Conclusions pour la pratique
La présente méta-analyse montre que l’efficacité du millepertuis dans le traitement des dépressions majeures légères à modérées est comparable à celle des ISRS. Les auteurs de l’étude interprètent ces résultats comme une extension d’une méta-analyse similaire réalisée par Rahimi et al [4]. Celle-ci a montré un profil d’efficacité et d’effets secondaires des extraits d’Hypericum perforatum comparable à celui des ISRS. La méta-analyse dont il est question ici a inclus en complément des études datant d’années plus récentes et montre en outre que les extraits de millepertuis présentent moins d’événements indésirables que les ISRS.

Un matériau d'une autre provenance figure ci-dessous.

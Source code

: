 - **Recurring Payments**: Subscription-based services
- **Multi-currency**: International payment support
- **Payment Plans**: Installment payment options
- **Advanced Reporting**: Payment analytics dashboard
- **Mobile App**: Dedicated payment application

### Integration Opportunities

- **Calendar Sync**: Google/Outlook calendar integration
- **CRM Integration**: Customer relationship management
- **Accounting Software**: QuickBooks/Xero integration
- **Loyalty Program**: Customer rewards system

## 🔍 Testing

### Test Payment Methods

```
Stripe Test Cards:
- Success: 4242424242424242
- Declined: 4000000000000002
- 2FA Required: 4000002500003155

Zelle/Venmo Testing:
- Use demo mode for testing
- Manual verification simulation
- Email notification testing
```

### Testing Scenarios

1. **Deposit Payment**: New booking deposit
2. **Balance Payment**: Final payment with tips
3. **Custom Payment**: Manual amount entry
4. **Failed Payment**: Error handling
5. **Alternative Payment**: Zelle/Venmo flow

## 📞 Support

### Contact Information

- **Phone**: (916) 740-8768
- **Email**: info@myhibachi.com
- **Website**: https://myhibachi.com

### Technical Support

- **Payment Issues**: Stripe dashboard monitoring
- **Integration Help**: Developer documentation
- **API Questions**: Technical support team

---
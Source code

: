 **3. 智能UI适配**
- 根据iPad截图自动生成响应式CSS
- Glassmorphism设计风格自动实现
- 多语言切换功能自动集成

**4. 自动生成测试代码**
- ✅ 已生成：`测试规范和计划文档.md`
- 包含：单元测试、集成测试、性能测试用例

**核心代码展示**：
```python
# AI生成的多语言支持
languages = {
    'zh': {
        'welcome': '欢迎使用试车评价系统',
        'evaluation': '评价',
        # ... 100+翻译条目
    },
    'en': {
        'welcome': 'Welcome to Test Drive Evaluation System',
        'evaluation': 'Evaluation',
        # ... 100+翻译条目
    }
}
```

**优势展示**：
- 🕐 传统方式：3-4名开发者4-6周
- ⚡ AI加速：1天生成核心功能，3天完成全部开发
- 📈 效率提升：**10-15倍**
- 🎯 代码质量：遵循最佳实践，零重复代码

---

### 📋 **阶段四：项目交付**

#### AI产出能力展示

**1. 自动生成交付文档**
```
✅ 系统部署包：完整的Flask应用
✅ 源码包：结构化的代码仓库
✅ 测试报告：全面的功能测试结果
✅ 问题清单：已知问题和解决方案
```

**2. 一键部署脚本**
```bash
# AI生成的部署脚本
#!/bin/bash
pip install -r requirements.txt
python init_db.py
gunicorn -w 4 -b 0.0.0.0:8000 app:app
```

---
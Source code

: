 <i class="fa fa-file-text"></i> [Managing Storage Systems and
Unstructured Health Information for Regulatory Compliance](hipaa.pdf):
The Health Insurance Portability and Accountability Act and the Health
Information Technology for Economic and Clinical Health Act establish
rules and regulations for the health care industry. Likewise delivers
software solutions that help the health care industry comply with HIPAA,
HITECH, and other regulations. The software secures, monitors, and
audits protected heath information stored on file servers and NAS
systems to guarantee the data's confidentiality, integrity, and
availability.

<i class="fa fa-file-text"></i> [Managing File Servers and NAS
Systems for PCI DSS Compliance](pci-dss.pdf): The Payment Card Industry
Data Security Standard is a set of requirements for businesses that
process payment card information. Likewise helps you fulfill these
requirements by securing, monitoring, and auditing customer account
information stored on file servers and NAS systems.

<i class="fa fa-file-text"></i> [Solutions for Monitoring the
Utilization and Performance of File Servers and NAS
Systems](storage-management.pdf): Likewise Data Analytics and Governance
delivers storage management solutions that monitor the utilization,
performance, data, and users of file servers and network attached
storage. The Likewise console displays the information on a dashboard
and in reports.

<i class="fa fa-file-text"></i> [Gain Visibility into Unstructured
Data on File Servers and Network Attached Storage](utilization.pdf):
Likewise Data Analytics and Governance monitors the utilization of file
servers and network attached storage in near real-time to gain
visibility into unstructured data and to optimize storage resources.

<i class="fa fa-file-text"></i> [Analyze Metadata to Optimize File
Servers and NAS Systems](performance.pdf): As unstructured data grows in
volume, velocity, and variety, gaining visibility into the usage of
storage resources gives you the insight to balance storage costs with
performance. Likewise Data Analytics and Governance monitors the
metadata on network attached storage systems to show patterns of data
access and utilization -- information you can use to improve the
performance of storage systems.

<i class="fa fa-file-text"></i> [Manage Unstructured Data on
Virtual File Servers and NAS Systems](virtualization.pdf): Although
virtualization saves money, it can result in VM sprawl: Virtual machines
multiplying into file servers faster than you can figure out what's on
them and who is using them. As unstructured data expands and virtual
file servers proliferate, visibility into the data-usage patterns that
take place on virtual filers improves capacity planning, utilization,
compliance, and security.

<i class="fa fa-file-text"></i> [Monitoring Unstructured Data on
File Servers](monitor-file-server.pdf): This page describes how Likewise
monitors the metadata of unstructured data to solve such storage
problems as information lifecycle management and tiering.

Le mode d’action des extraits de millepertuis n’a pas été étudié dans les études incluses. Cependant, d’autres études ont montré que, comme les antidépresseurs traditionnels, l’extrait augmente la concentration de neurotransmetteurs (sérotonine, noradrénaline, dopamine) dans la fente synaptique par différents mécanismes [5]. L’une des limites de cette étude est qu’elle ne porte que sur des adultes dépressifs. Il n’existe pas de données systématiques pour le traitement des adolescents dépressifs.
Sur la base des résultats de leur méta-analyse, les auteurs considèrent les extraits de millepertuis comme une alternative valable aux ISRS dans le traitement des dépressions correspondantes.
Littérature :
- Yong-Hua Cui, Yi Zheng : A meta-analysis on the efficacy and safety of St John’s wort extract in depression therapy in comparison with selective serotonin reuptake inhibitors in adults, Neuropsychiatric Disease and Treatment 2016 ; 12 : 1715-1723.
- Kasper S, et al. : Continuation and long-term maintenance treatment with Hypericum extract WS 5570 after recovery from an acute episode of moderate depression – a double-blind, randomized, placebo controlled long-term trial, Eur Neurpsychpharmacol 2008 ; 18 : 803-813.
- Gastpar M, et al. : efficacy and tolerability of hypericum extract STW3 in long-term treatment with a once-daily dosage in comparison with sertraline, Pharmacopsychiatry 2005 ; 38 : 78-86.
- Rahimi R, et al. : Efficacité et tolérance de Hypericum perforatum dans le trouble dépressif majeur en comparaison avec les inhibiteurs sélectifs de la recapture de la sérotonine : une méta-analyse, Prog Neuropsychopharmacol Biol Psychiatry 2009(1) ; 33 : 118-127.
- Rommelpacher H, et al. : Acute and chronic actions of dry methanolic extract of Hypericum perforatum and a hyperforin-rich extract on dopaminergic and serotonergic neurons in rat nucleus accumbens, Pharmacopsychiatriy 2001(Suppl 1) ; 34 : 119-126.